## About this exercise
The entries should be written out again exactly as they read.

## Records for this exercise
Content starts

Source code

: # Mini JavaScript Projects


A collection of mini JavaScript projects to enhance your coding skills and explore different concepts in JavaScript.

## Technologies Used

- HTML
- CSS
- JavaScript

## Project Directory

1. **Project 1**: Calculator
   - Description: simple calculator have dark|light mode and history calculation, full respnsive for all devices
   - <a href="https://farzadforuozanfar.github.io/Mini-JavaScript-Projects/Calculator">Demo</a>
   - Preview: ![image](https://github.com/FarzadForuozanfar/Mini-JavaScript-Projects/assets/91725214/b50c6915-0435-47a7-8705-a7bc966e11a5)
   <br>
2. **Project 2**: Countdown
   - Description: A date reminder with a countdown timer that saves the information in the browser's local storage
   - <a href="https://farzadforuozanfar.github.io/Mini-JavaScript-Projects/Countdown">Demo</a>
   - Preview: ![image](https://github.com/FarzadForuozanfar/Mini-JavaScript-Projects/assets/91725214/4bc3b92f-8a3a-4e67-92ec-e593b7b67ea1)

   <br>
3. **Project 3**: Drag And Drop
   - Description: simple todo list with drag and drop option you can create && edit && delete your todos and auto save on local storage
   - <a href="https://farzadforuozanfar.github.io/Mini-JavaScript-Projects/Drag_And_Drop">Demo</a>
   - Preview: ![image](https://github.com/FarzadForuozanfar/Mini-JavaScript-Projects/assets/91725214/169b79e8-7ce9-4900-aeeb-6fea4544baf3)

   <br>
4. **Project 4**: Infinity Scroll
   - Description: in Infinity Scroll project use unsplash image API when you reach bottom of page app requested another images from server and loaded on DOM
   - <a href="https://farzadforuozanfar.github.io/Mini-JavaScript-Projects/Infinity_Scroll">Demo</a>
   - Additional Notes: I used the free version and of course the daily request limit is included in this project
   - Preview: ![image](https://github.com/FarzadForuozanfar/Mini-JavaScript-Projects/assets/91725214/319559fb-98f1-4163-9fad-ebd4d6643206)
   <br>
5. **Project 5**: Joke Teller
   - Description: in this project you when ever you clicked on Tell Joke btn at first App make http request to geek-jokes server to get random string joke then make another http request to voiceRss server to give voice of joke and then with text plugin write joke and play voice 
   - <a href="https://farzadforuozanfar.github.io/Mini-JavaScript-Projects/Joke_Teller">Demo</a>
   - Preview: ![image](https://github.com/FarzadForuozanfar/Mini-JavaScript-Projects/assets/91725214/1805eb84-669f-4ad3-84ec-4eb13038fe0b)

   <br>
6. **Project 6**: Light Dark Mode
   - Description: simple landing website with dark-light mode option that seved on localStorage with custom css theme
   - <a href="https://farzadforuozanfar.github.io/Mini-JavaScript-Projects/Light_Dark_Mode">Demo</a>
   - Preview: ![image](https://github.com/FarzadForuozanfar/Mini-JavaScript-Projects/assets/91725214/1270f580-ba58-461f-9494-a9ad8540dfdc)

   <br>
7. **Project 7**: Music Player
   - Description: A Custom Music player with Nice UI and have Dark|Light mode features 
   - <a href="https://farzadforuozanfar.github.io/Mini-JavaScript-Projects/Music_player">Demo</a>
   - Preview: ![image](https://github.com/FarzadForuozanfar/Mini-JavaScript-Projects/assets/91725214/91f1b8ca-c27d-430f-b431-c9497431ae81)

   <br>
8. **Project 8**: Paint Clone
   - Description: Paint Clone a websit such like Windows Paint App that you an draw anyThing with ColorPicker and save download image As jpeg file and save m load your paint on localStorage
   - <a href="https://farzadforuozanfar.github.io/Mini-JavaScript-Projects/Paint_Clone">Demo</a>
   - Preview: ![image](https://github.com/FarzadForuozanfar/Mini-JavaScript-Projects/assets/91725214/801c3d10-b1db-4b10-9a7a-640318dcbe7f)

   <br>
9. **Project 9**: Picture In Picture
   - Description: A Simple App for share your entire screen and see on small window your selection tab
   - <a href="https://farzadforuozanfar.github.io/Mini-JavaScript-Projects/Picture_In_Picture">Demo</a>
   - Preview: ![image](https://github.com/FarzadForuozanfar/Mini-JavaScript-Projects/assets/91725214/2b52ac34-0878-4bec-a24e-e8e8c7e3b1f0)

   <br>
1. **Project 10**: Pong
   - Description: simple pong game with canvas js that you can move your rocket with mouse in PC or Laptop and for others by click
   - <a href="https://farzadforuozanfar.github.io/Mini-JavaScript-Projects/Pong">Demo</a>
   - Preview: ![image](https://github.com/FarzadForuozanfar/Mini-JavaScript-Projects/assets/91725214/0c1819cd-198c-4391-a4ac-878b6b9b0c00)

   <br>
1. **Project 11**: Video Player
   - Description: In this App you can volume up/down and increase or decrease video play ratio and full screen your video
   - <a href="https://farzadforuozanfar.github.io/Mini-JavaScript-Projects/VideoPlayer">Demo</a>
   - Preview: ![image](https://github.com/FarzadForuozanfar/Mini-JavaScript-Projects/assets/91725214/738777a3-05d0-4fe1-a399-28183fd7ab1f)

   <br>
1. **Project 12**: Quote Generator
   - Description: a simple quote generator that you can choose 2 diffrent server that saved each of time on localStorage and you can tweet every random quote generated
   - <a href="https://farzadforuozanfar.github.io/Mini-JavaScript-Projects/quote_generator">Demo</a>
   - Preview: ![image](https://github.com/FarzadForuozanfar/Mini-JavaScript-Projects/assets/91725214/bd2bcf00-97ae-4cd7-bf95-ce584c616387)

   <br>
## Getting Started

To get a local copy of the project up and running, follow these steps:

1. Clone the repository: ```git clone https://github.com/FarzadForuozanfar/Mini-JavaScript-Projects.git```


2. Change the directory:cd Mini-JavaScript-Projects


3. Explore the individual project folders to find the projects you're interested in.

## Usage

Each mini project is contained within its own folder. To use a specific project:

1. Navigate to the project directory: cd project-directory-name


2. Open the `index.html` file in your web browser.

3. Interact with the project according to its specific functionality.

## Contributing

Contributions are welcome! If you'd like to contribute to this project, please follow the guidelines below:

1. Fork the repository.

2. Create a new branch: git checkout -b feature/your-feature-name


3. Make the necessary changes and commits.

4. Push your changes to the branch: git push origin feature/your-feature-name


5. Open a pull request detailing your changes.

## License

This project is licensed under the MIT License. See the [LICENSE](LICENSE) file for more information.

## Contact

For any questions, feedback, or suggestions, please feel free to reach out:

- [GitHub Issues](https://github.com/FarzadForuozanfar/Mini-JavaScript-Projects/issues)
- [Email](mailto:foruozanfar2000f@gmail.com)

Content ends

## Solution below
Source code

: # Mini JavaScript Projects


A collection of mini JavaScript projects to enhance your coding skills and explore different concepts in JavaScript.

## Technologies Used

- HTML
- CSS
- JavaScript

## Project Directory

1. **Project 1**: Calculator
   - Description: simple calculator have dark|light mode and history calculation, full respnsive for all devices
   - <a href="https://farzadforuozanfar.github.io/Mini-JavaScript-Projects/Calculator">Demo</a>
   - Preview: ![image](https://github.com/FarzadForuozanfar/Mini-JavaScript-Projects/assets/91725214/b50c6915-0435-47a7-8705-a7bc966e11a5)
   <br>
2. **Project 2**: Countdown
   - Description: A date reminder with a countdown timer that saves the information in the browser's local storage
   - <a href="https://farzadforuozanfar.github.io/Mini-JavaScript-Projects/Countdown">Demo</a>
   - Preview: ![image](https://github.com/FarzadForuozanfar/Mini-JavaScript-Projects/assets/91725214/4bc3b92f-8a3a-4e67-92ec-e593b7b67ea1)

   <br>
3. **Project 3**: Drag And Drop
   - Description: simple todo list with drag and drop option you can create && edit && delete your todos and auto save on local storage
   - <a href="https://farzadforuozanfar.github.io/Mini-JavaScript-Projects/Drag_And_Drop">Demo</a>
   - Preview: ![image](https://github.com/FarzadForuozanfar/Mini-JavaScript-Projects/assets/91725214/169b79e8-7ce9-4900-aeeb-6fea4544baf3)

   <br>
4. **Project 4**: Infinity Scroll
   - Description: in Infinity Scroll project use unsplash image API when you reach bottom of page app requested another images from server and loaded on DOM
   - <a href="https://farzadforuozanfar.github.io/Mini-JavaScript-Projects/Infinity_Scroll">Demo</a>
   - Additional Notes: I used the free version and of course the daily request limit is included in this project
   - Preview: ![image](https://github.com/FarzadForuozanfar/Mini-JavaScript-Projects/assets/91725214/319559fb-98f1-4163-9fad-ebd4d6643206)
   <br>
5. **Project 5**: Joke Teller
   - Description: in this project you when ever you clicked on Tell Joke btn at first App make http request to geek-jokes server to get random string joke then make another http request to voiceRss server to give voice of joke and then with text plugin write joke and play voice 
   - <a href="https://farzadforuozanfar.github.io/Mini-JavaScript-Projects/Joke_Teller">Demo</a>
   - Preview: ![image](https://github.com/FarzadForuozanfar/Mini-JavaScript-Projects/assets/91725214/1805eb84-669f-4ad3-84ec-4eb13038fe0b)

   <br>
6. **Project 6**: Light Dark Mode
   - Description: simple landing website with dark-light mode option that seved on localStorage with custom css theme
   - <a href="https://farzadforuozanfar.github.io/Mini-JavaScript-Projects/Light_Dark_Mode">Demo</a>
   - Preview: ![image](https://github.com/FarzadForuozanfar/Mini-JavaScript-Projects/assets/91725214/1270f580-ba58-461f-9494-a9ad8540dfdc)

   <br>
7. **Project 7**: Music Player
   - Description: A Custom Music player with Nice UI and have Dark|Light mode features 
   - <a href="https://farzadforuozanfar.github.io/Mini-JavaScript-Projects/Music_player">Demo</a>
   - Preview: ![image](https://github.com/FarzadForuozanfar/Mini-JavaScript-Projects/assets/91725214/91f1b8ca-c27d-430f-b431-c9497431ae81)

   <br>
8. **Project 8**: Paint Clone
   - Description: Paint Clone a websit such like Windows Paint App that you an draw anyThing with ColorPicker and save download image As jpeg file and save m load your paint on localStorage
   - <a href="https://farzadforuozanfar.github.io/Mini-JavaScript-Projects/Paint_Clone">Demo</a>
   - Preview: ![image](https://github.com/FarzadForuozanfar/Mini-JavaScript-Projects/assets/91725214/801c3d10-b1db-4b10-9a7a-640318dcbe7f)

   <br>
9. **Project 9**: Picture In Picture
   - Description: A Simple App for share your entire screen and see on small window your selection tab
   - <a href="https://farzadforuozanfar.github.io/Mini-JavaScript-Projects/Picture_In_Picture">Demo</a>
   - Preview: ![image](https://github.com/FarzadForuozanfar/Mini-JavaScript-Projects/assets/91725214/2b52ac34-0878-4bec-a24e-e8e8c7e3b1f0)

   <br>
1. **Project 10**: Pong
   - Description: simple pong game with canvas js that you can move your rocket with mouse in PC or Laptop and for others by click
   - <a href="https://farzadforuozanfar.github.io/Mini-JavaScript-Projects/Pong">Demo</a>
   - Preview: ![image](https://github.com/FarzadForuozanfar/Mini-JavaScript-Projects/assets/91725214/0c1819cd-198c-4391-a4ac-878b6b9b0c00)

   <br>
1. **Project 11**: Video Player
   - Description: In this App you can volume up/down and increase or decrease video play ratio and full screen your video
   - <a href="https://farzadforuozanfar.github.io/Mini-JavaScript-Projects/VideoPlayer">Demo</a>
   - Preview: ![image](https://github.com/FarzadForuozanfar/Mini-JavaScript-Projects/assets/91725214/738777a3-05d0-4fe1-a399-28183fd7ab1f)

   <br>
1. **Project 12**: Quote Generator
   - Description: a simple quote generator that you can choose 2 diffrent server that saved each of time on localStorage and you can tweet every random quote generated
   - <a href="https://farzadforuozanfar.github.io/Mini-JavaScript-Projects/quote_generator">Demo</a>
   - Preview: ![image](https://github.com/FarzadForuozanfar/Mini-JavaScript-Projects/assets/91725214/bd2bcf00-97ae-4cd7-bf95-ce584c616387)

   <br>
## Getting Started

To get a local copy of the project up and running, follow these steps:

1. Clone the repository: ```git clone https://github.com/FarzadForuozanfar/Mini-JavaScript-Projects.git```


2. Change the directory:cd Mini-JavaScript-Projects


3. Explore the individual project folders to find the projects you're interested in.

## Usage

Each mini project is contained within its own folder. To use a specific project:

1. Navigate to the project directory: cd project-directory-name


2. Open the `index.html` file in your web browser.

3. Interact with the project according to its specific functionality.

## Contributing

Contributions are welcome! If you'd like to contribute to this project, please follow the guidelines below:

1. Fork the repository.

2. Create a new branch: git checkout -b feature/your-feature-name


3. Make the necessary changes and commits.

4. Push your changes to the branch: git push origin feature/your-feature-name


5. Open a pull request detailing your changes.

## License

This project is licensed under the MIT License. See the [LICENSE](LICENSE) file for more information.

## Contact

For any questions, feedback, or suggestions, please feel free to reach out:

- [GitHub Issues](https://github.com/FarzadForuozanfar/Mini-JavaScript-Projects/issues)
- [Email](mailto:foruozanfar2000f@gmail.com)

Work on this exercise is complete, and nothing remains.